Art Therapy

Performers need to perform. How creativity is flourishing at Lincoln Center during the pandemic

| 09 Sep 2020 | 05:10

Painters can retreat to a garret, island, barn or the kitchen table. Writers mostly need keyboards and quiet. Performing artists need to practice, but ultimately, their artistry is only fully realized when transmitted to an audience. Performers need to perform.

Lincoln Center’s lights may be down, but its dedication to art and artists has been tireless during the pandemic. “The arts can connect us, reveal collective truths, and help us process so much in our world that can seem overwhelming and impossible,” said Henry Timms, president and CEO of Lincoln Center for the Performing Arts.

Broadcast performances, Zoom concerts, free lessons, and conversations with luminaries have kept hungry audiences engaged. But creativity has been flourishing during these isolated times, and live, albeit socially distant, performances have tenuously begun to come back.

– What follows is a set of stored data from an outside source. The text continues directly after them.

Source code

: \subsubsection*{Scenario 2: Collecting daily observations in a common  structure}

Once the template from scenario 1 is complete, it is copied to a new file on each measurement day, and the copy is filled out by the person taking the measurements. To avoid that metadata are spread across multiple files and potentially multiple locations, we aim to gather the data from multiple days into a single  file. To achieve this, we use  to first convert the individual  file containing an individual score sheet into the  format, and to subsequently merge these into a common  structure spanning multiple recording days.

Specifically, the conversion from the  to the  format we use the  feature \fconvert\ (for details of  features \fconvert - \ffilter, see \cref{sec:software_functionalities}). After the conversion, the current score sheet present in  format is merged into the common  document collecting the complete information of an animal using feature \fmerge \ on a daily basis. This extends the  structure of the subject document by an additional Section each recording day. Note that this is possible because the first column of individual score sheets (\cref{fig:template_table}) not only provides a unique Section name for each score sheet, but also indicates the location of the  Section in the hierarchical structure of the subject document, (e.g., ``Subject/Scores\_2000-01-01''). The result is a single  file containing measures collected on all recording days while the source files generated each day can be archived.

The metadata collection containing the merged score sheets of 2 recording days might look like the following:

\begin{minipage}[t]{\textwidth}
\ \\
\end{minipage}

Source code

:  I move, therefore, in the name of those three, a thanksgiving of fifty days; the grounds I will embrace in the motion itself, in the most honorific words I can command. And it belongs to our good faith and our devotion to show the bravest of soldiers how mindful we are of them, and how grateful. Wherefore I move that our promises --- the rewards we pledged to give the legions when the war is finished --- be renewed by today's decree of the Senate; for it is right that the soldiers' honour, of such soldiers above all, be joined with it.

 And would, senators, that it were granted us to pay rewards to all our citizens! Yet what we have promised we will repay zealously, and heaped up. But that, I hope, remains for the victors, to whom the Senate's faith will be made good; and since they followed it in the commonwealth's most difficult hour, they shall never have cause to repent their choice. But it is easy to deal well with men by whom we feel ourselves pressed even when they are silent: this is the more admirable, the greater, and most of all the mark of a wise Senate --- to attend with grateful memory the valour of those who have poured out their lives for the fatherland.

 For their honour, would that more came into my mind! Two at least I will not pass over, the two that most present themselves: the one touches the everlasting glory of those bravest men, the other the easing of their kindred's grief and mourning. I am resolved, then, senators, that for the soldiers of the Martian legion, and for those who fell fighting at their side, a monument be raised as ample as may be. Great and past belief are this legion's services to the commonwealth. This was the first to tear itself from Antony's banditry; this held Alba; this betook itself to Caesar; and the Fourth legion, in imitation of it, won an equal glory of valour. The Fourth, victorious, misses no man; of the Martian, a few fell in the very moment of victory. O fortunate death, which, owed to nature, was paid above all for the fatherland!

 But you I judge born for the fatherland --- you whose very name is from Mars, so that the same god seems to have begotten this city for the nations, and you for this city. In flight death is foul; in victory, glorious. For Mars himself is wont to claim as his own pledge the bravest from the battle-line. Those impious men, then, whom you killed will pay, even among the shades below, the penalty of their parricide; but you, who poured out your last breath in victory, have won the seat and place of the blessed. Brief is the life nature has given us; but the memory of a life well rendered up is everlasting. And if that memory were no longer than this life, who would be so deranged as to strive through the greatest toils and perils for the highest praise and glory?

“Invictus” recently premiered and can be viewed online. It was composed by Anthony Barfield for a 15-piece brass ensemble that’s comprised of musicians from the MET Orchestra Musicians, the New York Philharmonic, The Juilliard School, Jazz at Lincoln Center, New York City Ballet Orchestra, and the Mostly Mozart Festival Orchestra. It’s a first-ever collaboration between musicians from these organizations, and the new work was commissioned by Lincoln Center, especially for this moment.

On August 7, fifteen musicians, at 12-foot distances, stood in an empty Josie Robinson Plaza, with Barfield conducting. The title translates from Latin to “unconquered,” and the spirit of the piece is deeply resonant, expressing both solemnity and triumph. It’s perfect for a healing city moving forward.

9/11 Anniversary

Also reimagined for pandemic times is the “Table of Silence Project 9/11,” part dance, part concert, part ritual, part prayer for peace. It was created by Jacqulyn Buglisi, Artistic Director of Buglisi Dance Theatre, for the tenth anniversary of 9/11, and has been performed at Lincoln Center on each anniversary since. It’s a remembrance and a call to humanity through movement, sound and creativity.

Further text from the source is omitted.